> _WHAT TO WORK ON_:
Among the lines below, tally those that contain "Update" and respond with the total only.

Records from a data source

════════

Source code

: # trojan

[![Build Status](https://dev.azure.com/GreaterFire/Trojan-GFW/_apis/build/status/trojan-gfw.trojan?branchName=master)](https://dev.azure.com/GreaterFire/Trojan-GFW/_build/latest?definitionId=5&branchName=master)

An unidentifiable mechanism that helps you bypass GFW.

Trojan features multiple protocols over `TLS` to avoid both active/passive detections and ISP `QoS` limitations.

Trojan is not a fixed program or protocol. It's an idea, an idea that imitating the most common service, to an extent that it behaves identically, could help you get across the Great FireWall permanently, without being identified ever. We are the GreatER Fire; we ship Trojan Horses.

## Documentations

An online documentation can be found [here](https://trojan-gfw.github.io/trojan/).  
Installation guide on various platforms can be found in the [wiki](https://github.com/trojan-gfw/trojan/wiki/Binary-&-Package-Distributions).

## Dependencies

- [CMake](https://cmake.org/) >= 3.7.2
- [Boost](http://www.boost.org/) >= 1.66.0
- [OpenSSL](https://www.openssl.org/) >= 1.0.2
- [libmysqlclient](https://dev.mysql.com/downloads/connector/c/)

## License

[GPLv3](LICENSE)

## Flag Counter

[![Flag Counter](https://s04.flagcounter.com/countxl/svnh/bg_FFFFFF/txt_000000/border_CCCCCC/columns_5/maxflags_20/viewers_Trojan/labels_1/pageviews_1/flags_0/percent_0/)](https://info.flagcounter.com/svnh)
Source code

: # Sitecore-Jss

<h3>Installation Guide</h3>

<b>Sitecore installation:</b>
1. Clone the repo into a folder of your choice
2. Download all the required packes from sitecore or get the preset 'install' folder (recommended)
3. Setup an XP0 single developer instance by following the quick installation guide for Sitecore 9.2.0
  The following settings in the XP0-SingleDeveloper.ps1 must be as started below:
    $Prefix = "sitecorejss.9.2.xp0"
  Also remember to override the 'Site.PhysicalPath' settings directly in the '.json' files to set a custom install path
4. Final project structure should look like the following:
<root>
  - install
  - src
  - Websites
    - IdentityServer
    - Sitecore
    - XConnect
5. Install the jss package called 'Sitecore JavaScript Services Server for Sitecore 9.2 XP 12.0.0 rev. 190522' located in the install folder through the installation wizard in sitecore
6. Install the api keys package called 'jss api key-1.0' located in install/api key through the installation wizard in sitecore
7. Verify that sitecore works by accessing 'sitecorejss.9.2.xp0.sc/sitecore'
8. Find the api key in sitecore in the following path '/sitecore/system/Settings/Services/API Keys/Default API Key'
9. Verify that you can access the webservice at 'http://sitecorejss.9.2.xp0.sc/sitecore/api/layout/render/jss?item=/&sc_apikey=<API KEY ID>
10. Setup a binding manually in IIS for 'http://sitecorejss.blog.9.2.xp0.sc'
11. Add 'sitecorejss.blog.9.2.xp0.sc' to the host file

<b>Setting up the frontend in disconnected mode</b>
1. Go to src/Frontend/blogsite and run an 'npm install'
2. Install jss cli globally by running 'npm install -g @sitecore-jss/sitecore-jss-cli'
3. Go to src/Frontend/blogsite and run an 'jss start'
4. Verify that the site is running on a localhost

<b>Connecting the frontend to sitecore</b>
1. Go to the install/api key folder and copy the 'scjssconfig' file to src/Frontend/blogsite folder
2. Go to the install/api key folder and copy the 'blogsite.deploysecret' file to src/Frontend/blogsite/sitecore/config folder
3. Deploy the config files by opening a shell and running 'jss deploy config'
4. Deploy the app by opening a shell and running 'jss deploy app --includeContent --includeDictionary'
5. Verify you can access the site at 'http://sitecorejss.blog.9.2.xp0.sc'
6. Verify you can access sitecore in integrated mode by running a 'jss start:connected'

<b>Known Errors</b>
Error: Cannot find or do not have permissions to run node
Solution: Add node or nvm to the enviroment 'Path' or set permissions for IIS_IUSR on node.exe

════════

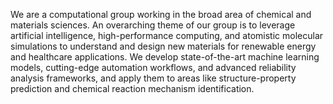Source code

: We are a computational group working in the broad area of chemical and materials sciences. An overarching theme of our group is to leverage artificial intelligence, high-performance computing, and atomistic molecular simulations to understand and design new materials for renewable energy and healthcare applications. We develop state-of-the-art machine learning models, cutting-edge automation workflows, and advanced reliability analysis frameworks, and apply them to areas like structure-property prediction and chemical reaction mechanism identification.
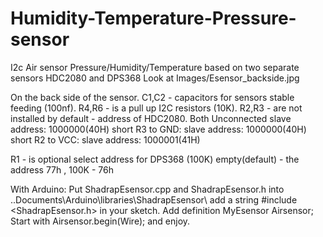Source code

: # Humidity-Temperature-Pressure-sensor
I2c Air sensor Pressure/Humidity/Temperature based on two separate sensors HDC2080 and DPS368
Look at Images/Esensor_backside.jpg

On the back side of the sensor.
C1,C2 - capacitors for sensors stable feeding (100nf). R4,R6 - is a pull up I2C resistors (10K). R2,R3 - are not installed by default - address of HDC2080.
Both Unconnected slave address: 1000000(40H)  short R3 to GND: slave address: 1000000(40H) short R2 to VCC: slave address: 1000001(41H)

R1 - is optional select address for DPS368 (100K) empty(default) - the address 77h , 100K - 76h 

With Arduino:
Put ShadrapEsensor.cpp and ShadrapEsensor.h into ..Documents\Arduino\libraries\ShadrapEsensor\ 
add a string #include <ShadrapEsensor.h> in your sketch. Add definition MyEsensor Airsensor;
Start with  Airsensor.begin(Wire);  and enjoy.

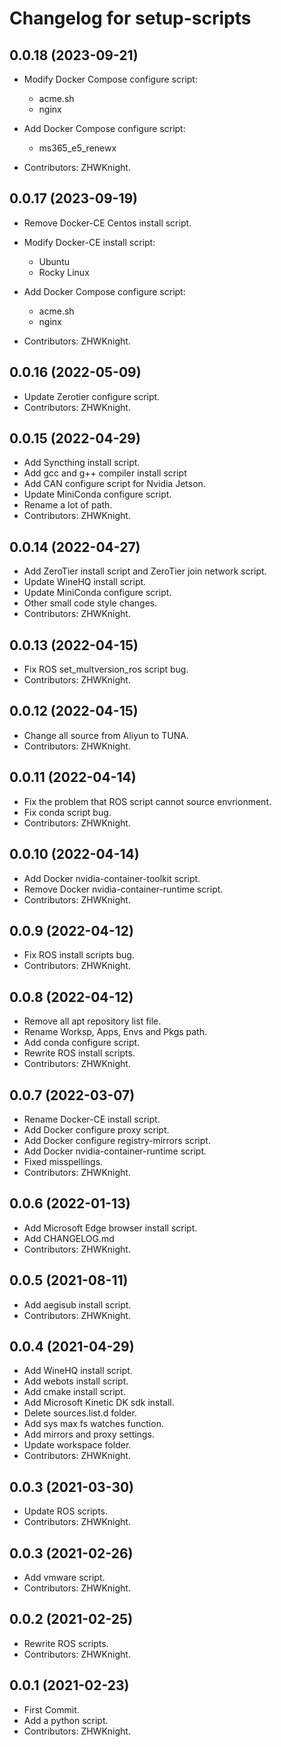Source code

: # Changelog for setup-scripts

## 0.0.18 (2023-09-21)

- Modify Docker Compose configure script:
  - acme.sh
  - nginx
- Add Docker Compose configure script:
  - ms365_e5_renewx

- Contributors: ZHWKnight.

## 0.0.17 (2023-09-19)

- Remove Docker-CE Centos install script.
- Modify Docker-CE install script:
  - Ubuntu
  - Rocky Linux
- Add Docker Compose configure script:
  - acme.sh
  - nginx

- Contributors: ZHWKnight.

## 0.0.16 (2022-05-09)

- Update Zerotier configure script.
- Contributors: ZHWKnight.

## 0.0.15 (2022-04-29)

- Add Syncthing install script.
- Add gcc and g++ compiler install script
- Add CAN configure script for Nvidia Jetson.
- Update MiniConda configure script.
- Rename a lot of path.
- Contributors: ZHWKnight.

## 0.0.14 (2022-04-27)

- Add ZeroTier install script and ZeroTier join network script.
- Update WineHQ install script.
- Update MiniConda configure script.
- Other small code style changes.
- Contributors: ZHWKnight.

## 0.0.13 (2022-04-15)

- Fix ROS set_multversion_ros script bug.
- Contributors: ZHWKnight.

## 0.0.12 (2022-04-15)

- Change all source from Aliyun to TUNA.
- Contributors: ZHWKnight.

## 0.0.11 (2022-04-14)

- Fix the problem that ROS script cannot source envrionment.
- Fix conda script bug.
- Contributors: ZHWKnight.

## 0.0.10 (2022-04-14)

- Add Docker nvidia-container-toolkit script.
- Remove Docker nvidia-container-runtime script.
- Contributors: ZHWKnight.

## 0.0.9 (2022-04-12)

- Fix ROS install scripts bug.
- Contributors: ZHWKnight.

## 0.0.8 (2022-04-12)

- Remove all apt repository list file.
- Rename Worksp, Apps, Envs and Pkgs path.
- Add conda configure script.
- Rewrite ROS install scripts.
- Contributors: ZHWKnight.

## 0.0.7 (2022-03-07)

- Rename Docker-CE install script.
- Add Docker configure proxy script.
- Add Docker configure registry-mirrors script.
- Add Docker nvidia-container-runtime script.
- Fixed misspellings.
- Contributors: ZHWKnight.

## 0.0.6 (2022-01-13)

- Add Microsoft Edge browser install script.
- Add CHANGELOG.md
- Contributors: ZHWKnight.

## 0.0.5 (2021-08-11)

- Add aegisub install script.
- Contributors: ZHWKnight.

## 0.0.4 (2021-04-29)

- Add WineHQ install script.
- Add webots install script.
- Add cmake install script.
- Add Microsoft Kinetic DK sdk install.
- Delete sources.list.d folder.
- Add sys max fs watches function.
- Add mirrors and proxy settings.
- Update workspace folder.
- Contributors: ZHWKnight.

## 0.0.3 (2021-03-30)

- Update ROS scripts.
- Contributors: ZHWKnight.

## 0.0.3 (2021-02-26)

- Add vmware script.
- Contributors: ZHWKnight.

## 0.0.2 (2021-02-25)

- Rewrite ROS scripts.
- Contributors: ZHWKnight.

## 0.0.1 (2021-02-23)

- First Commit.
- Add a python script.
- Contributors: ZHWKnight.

════════

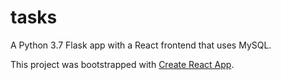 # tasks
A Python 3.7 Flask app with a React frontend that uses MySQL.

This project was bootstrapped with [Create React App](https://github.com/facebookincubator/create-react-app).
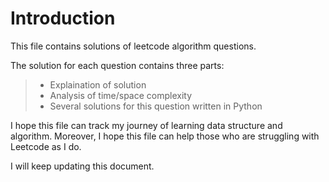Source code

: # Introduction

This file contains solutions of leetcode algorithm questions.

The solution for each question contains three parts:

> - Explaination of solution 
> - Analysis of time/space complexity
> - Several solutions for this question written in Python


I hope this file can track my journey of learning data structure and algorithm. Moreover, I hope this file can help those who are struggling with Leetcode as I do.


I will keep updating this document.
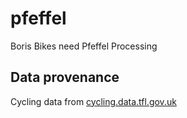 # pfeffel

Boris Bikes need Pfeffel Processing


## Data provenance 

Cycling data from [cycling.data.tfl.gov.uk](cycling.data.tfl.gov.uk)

════════

> _EXERCISE OUTPUT_:
6